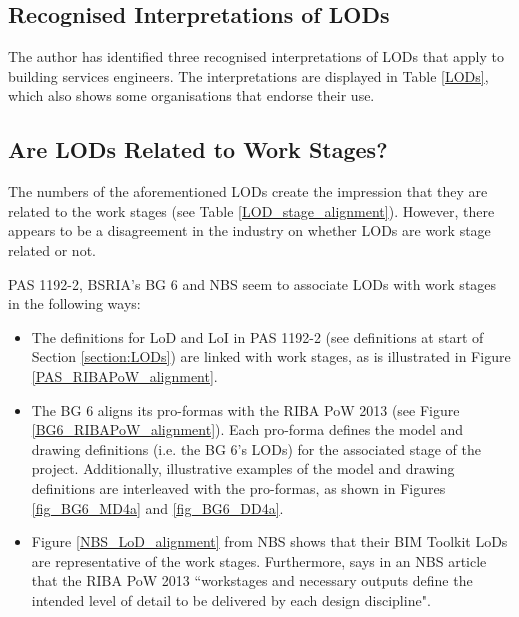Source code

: 


\subsection{Recognised Interpretations of LODs}

The author has identified three recognised interpretations of LODs that apply to building services engineers.
The interpretations are displayed in Table \ref{LODs}, which also shows some organisations that endorse their use.




\subsection{Are LODs Related to Work Stages?}

The numbers of the aforementioned LODs create the impression that they are related to the work stages (see Table \ref{LOD_stage_alignment}).
However, there appears to be a disagreement in the industry on whether LODs are work stage related or not.

PAS 1192-2, BSRIA's BG 6 and NBS seem to associate LODs with work stages in the following ways:
\begin{itemize}
	\item The definitions for LoD and LoI in PAS 1192-2  (see definitions at start of Section \ref{section:LODs}) are linked with work stages, as is illustrated in Figure \ref{PAS_RIBAPoW_alignment}.
	
	\item The BG 6 aligns its pro-formas with the RIBA PoW 2013 (see Figure \ref{BG6_RIBAPoW_alignment}).
	Each pro-forma defines the model and drawing definitions (i.e. the BG 6's LODs) for the associated stage of the project.
	Additionally, illustrative examples of the model and drawing definitions are interleaved with the pro-formas, as shown in Figures \ref{fig_BG6_MD4a} and \ref{fig_BG6_DD4a}.
	
	\item Figure \ref{NBS_LoD_alignment} from NBS shows that their BIM Toolkit LoDs are representative of the work stages.
	Furthermore, \cite{NBS_LoD_Kell} says in an NBS article that the RIBA PoW 2013 ``workstages and necessary outputs define the intended level of detail to be delivered by each design discipline".
\end{itemize}


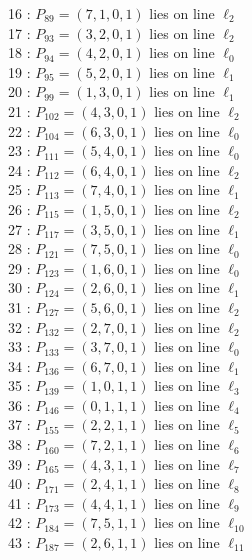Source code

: \documentclass{article}
\begin{document}
{\begin{multicols}{2}
16 : $P_{89}=( 7, 1, 0, 1 )$ lies on line $\ell_{2}$\\
17 : $P_{93}=( 3, 2, 0, 1 )$ lies on line $\ell_{2}$\\
18 : $P_{94}=( 4, 2, 0, 1 )$ lies on line $\ell_{0}$\\
19 : $P_{95}=( 5, 2, 0, 1 )$ lies on line $\ell_{1}$\\
20 : $P_{99}=( 1, 3, 0, 1 )$ lies on line $\ell_{1}$\\
21 : $P_{102}=( 4, 3, 0, 1 )$ lies on line $\ell_{2}$\\
22 : $P_{104}=( 6, 3, 0, 1 )$ lies on line $\ell_{0}$\\
23 : $P_{111}=( 5, 4, 0, 1 )$ lies on line $\ell_{0}$\\
24 : $P_{112}=( 6, 4, 0, 1 )$ lies on line $\ell_{2}$\\
25 : $P_{113}=( 7, 4, 0, 1 )$ lies on line $\ell_{1}$\\
26 : $P_{115}=( 1, 5, 0, 1 )$ lies on line $\ell_{2}$\\
27 : $P_{117}=( 3, 5, 0, 1 )$ lies on line $\ell_{1}$\\
28 : $P_{121}=( 7, 5, 0, 1 )$ lies on line $\ell_{0}$\\
29 : $P_{123}=( 1, 6, 0, 1 )$ lies on line $\ell_{0}$\\
30 : $P_{124}=( 2, 6, 0, 1 )$ lies on line $\ell_{1}$\\
31 : $P_{127}=( 5, 6, 0, 1 )$ lies on line $\ell_{2}$\\
32 : $P_{132}=( 2, 7, 0, 1 )$ lies on line $\ell_{2}$\\
33 : $P_{133}=( 3, 7, 0, 1 )$ lies on line $\ell_{0}$\\
34 : $P_{136}=( 6, 7, 0, 1 )$ lies on line $\ell_{1}$\\
35 : $P_{139}=( 1, 0, 1, 1 )$ lies on line $\ell_{3}$\\
36 : $P_{146}=( 0, 1, 1, 1 )$ lies on line $\ell_{4}$\\
37 : $P_{155}=( 2, 2, 1, 1 )$ lies on line $\ell_{5}$\\
38 : $P_{160}=( 7, 2, 1, 1 )$ lies on line $\ell_{6}$\\
39 : $P_{165}=( 4, 3, 1, 1 )$ lies on line $\ell_{7}$\\
40 : $P_{171}=( 2, 4, 1, 1 )$ lies on line $\ell_{8}$\\
41 : $P_{173}=( 4, 4, 1, 1 )$ lies on line $\ell_{9}$\\
42 : $P_{184}=( 7, 5, 1, 1 )$ lies on line $\ell_{10}$\\
43 : $P_{187}=( 2, 6, 1, 1 )$ lies on line $\ell_{11}$\\

\end{multicols}}
\end{document}
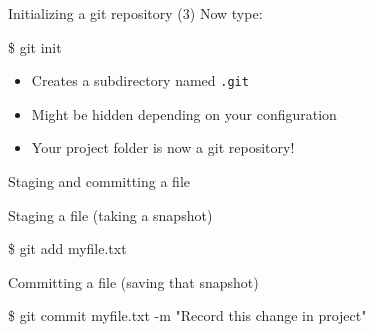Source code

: \documentclass[handout]{beamer}
\begin{document}
\begin{frame}{Initializing a git repository (3)}
	Now type:
	\begin{exampleblock}{}
		\begin{semiverbatim}
			\item \$ git init
		\end{semiverbatim}
	\end{exampleblock}
	\begin{itemize}
		\item Creates a subdirectory named \texttt{.git}
		\item Might be hidden depending on your configuration
		\item Your project folder is now a git repository!
	\end{itemize}
\end{frame}

\begin{frame}{Staging and committing a file}
	\begin{exampleblock}{Staging a file (taking a snapshot)}
		\begin{semiverbatim}
			\item \$ git add myfile.txt
		\end{semiverbatim}
	\end{exampleblock}
	\begin{exampleblock}{Committing a file (saving that snapshot)}
		\begin{semiverbatim}
			\item \$ git commit myfile.txt -m "Record this change in project"
		\end{semiverbatim}
	\end{exampleblock}
\end{frame}
\end{document}
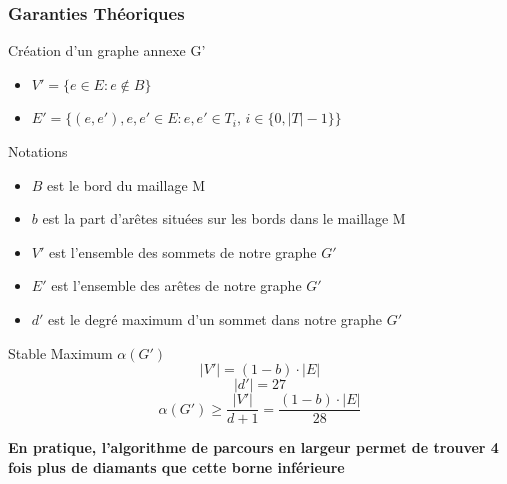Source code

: \documentclass[9pt]{beamer}
\begin{document}
\begin{frame}[noframenumbering]
\small
\frametitle{Garanties Théoriques}
\begin{block}{Création d'un graphe annexe G'}
\begin{itemize}
\item $V' = \{e\in E : e\notin B\}$
\item $E'=\{(e,e'), e,e'\in E : e,e' \in T_i, \,  i\in \{0,|T|-1\}\}$ 
\end{itemize}
\end{block}
\begin{block}{Notations}
\begin{itemize}
\item $B$ est le bord du maillage M
\item $b$ est la part d'arêtes situées sur les bords dans le maillage M
\item $V'$ est l'ensemble des sommets de notre graphe $G'$
\item $E'$ est l'ensemble des arêtes de notre graphe $G'$
\item $d'$ est le degré maximum d'un sommet dans notre graphe $G'$
\end{itemize}
\end{block}

\begin{block}{Stable Maximum $\alpha(G')$}
\begin{equation}
|V'|=(1-b)\cdot |E|
\end{equation}
\begin{equation}
|d'|= 27
\end{equation}
\begin{equation}
\alpha(G')\geqslant \frac{|V'|}{d+1} = \frac{(1-b)\cdot |E|}{28}
\end{equation}
\end{block}
\textbf{En pratique, l'algorithme de parcours en largeur permet de trouver 4 fois plus de diamants que cette borne inférieure}
\end{frame}
\end{document}
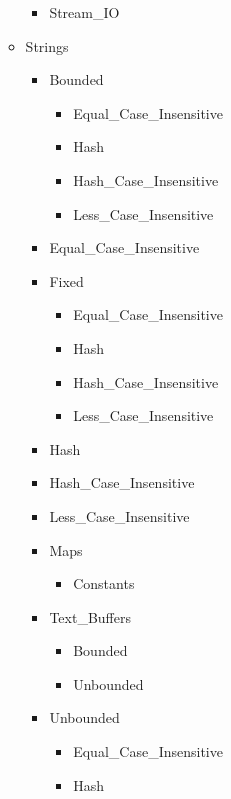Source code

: \documentclass[english]{article}
\begin{document}
\begin{scriptsize}
\begin{multicols*}{5}
\begin{itemize}[leftmargin=0mm]
\begin{itemize}[leftmargin=5mm]
\begin{itemize}[leftmargin=5mm]
            \item[] Stream\_IO
         \end{itemize}
      \item[] Strings
         \begin{itemize}[leftmargin=5mm]
            \item[] Bounded
            \begin{itemize}[leftmargin=5mm]
               \item[] Equal\_Case\_Insensitive
               \item[] Hash
               \item[] Hash\_Case\_Insensitive
               \item[] Less\_Case\_Insensitive
            \end{itemize}
            \item[] Equal\_Case\_Insensitive
            \item[] Fixed
            \begin{itemize}[leftmargin=5mm]
               \item[] Equal\_Case\_Insensitive
               \item[] Hash
               \item[] Hash\_Case\_Insensitive
               \item[] Less\_Case\_Insensitive
            \end{itemize}
            \item[] Hash
            \item[] Hash\_Case\_Insensitive
            \item[] Less\_Case\_Insensitive
            \item[] Maps
            \begin{itemize}[leftmargin=5mm]
               \item[] Constants
            \end{itemize}
            \item[] Text\_Buffers
            \begin{itemize}[leftmargin=5mm]
               \item[] Bounded
               \item[] Unbounded
            \end{itemize}
            \item[] Unbounded
            \begin{itemize}[leftmargin=5mm]
               \item[] Equal\_Case\_Insensitive
               \item[] Hash

\end{itemize}
\end{itemize}
\end{itemize}
\end{itemize}
\end{multicols*}
\end{scriptsize}
\end{document}
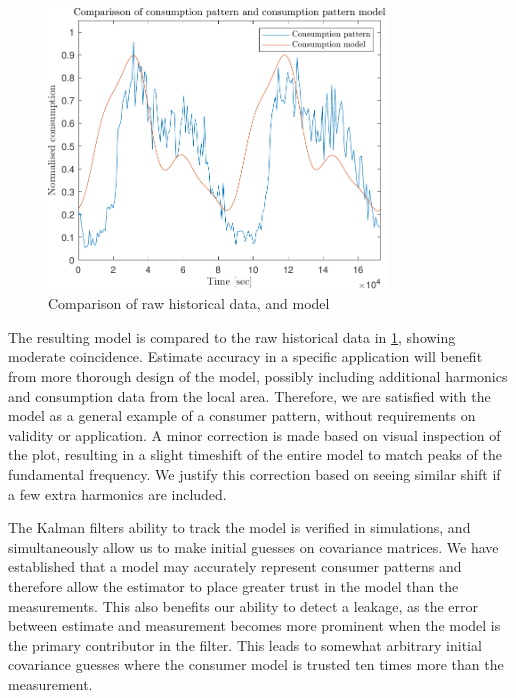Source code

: \begin{figure}[h!]
	\centering
	\includegraphics[width=0.8\textwidth]{Pictures/Comparisson.pdf}
	
	\caption{Comparison of raw historical data, and model}
	\label{fig:Comparison}
\end{figure}

The resulting model is compared to the raw historical data in \cref{fig:Comparison}, showing moderate coincidence. Estimate accuracy in a specific application will benefit from more thorough design of the model, possibly including additional harmonics and consumption data from the local area. Therefore, we are satisfied with the model as a general example of a consumer pattern, without requirements on validity or application. A minor correction is made based on visual inspection of the plot, resulting in a slight timeshift of the entire model to match peaks of the fundamental frequency. We justify this correction based on seeing similar shift if a few extra harmonics are included.


The Kalman filters ability to track the model is verified in simulations, and simultaneously allow us to make initial guesses on covariance matrices. We have established that a model may accurately represent consumer patterns and therefore allow the estimator to place greater trust in the model than the measurements. This also benefits our ability to detect a leakage, as the error between estimate and measurement becomes more prominent when the model is the primary contributor in the filter. This leads to somewhat arbitrary initial covariance guesses where the consumer model is trusted ten times more than the measurement.

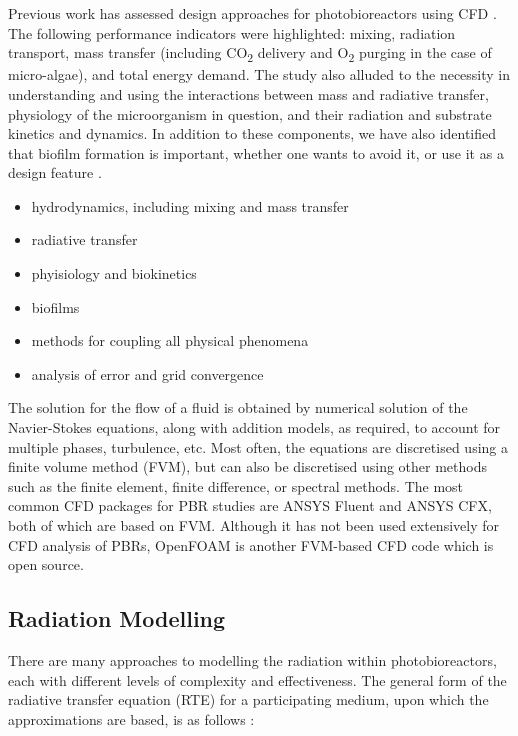 Previous work has assessed design approaches for photobioreactors using CFD \cite{posten2009}. The following performance indicators were highlighted: mixing, radiation transport, mass transfer (including CO\textsubscript{2} delivery and O\textsubscript{2} purging in the case of micro-algae), and total energy demand. The study also alluded to the necessity in understanding and using the interactions between mass and radiative transfer, physiology of the microorganism in question, and their radiation and substrate kinetics and dynamics. In addition to these components, we have also identified that biofilm formation is important, whether one wants to avoid it, or use it as a design feature \cite{castro2017}.

\begin{itemize}
\item hydrodynamics, including mixing and mass transfer
\item radiative transfer
\item phyisiology and biokinetics
\item biofilms
\item methods for coupling all physical phenomena
\item analysis of error and grid convergence
\end{itemize}

The solution for the flow of a fluid is obtained by numerical solution of the Navier-Stokes equations, along with addition models, as required, to account for multiple phases, turbulence, etc. Most often, the equations are discretised using a finite volume method (FVM), but can also be discretised using other methods such as the finite element, finite difference, or spectral methods.  The most common CFD packages for PBR studies are ANSYS Fluent and ANSYS CFX, both of which are based on FVM.  Although it has not been used extensively for CFD analysis of PBRs, OpenFOAM is another FVM-based CFD code which is open source.


\subsection{Radiation Modelling}
\label{S:radiation}
There are many approaches to modelling the radiation within photobioreactors, each with different levels of complexity and effectiveness. The general form of the radiative transfer equation (RTE) for a participating medium, upon which the approximations are based, is as follows \cite{modest2003}:

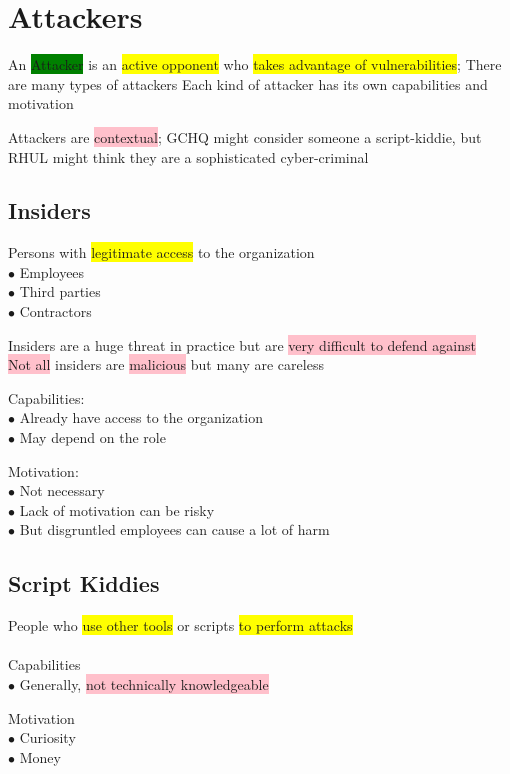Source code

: \documentclass[tikz,border=10pt]{project_plan}
\newcommand{\bulletPoint}{\hspace{-3.1pt}$\bullet$ \hspace{5pt}}
\begin{document}
\section{Attackers}
An \colorbox{green}{Attacker} is an \colorbox{yellow}{active opponent} who \colorbox{yellow}{takes advantage of vulnerabilities}; There are many types of attackers
Each kind of attacker has its own capabilities and motivation

Attackers are \colorbox{pink}{contextual}; GCHQ might consider someone a script-kiddie, but RHUL might think they are
a sophisticated cyber-criminal

\subsection{Insiders}
Persons with \colorbox{yellow}{legitimate access} to the organization\\
\bulletPoint Employees\\
\bulletPoint Third parties\\
\bulletPoint Contractors

Insiders are a huge threat in practice but are \colorbox{pink}{very difficult to defend against}\\
\colorbox{pink}{Not all} insiders are \colorbox{pink}{malicious} but many are careless

Capabilities:\\
\bulletPoint Already have access to the organization\\
\bulletPoint May depend on the role

Motivation:\\
\bulletPoint Not necessary\\
\bulletPoint Lack of motivation can be risky\\
\bulletPoint But disgruntled employees can cause a lot of harm

\subsection{Script Kiddies}

People who \colorbox{yellow}{use other tools} or scripts \colorbox{yellow}{to perform attacks}\\\\
Capabilities\\
\bulletPoint Generally, \colorbox{pink}{not technically knowledgeable}

Motivation\\
\bulletPoint Curiosity\\
\bulletPoint Money
\end{document}
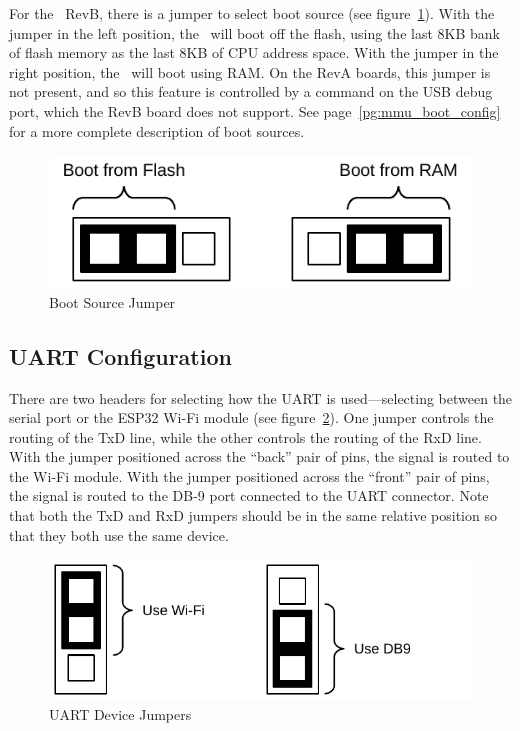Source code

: For the \jr\ RevB, there is a jumper to select boot source (see figure~\ref{fig:jmp_boot}). With the jumper in the left position, the \jr\ will boot off the flash, using the last 8KB bank of flash memory as the last 8KB of CPU address space. With the jumper in the right position, the \jr\ will boot using RAM. On the RevA boards, this jumper is not present, and so this feature is controlled by a command on the USB debug port, which the RevB board does not support. See page~\ref{pg:mmu_boot_config} for a more complete description of boot sources.

\begin{figure}[ht]
    \begin{center}
        \includegraphics[scale=0.75]{images/jumper_boot.pdf}
    \end{center}
    \caption{Boot Source Jumper}
    \label{fig:jmp_boot}
\end{figure}

\subsection*{UART Configuration}

There are two headers for selecting how the UART is used---selecting between the serial port or the ESP32 Wi-Fi module (see figure~\ref{fig:jmp_uart}). One jumper controls the routing of the TxD line, while the other controls the routing of the RxD line. With the jumper positioned across the ``back'' pair of pins, the signal is routed to the Wi-Fi module. With the jumper positioned across the ``front'' pair of pins, the signal is routed to the DB-9 port connected to the UART connector. Note that both the TxD and RxD jumpers should be in the same relative position so that they both use the same device.

\begin{figure}[ht]
    \begin{center}
        \includegraphics[scale=0.75]{images/jumper_uart.pdf}
    \end{center}
    \caption{UART Device Jumpers}
    \label{fig:jmp_uart}
\end{figure}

#####

### Exercise directions
Return all lines in the data that include the word "alpha".

### Response for this exercise
\begin{block}{Stable Maximum $\alpha(G')$}
\alpha(G')\geqslant \frac{|V'|}{d+1} = \frac{(1-b)\cdot |E|}{28}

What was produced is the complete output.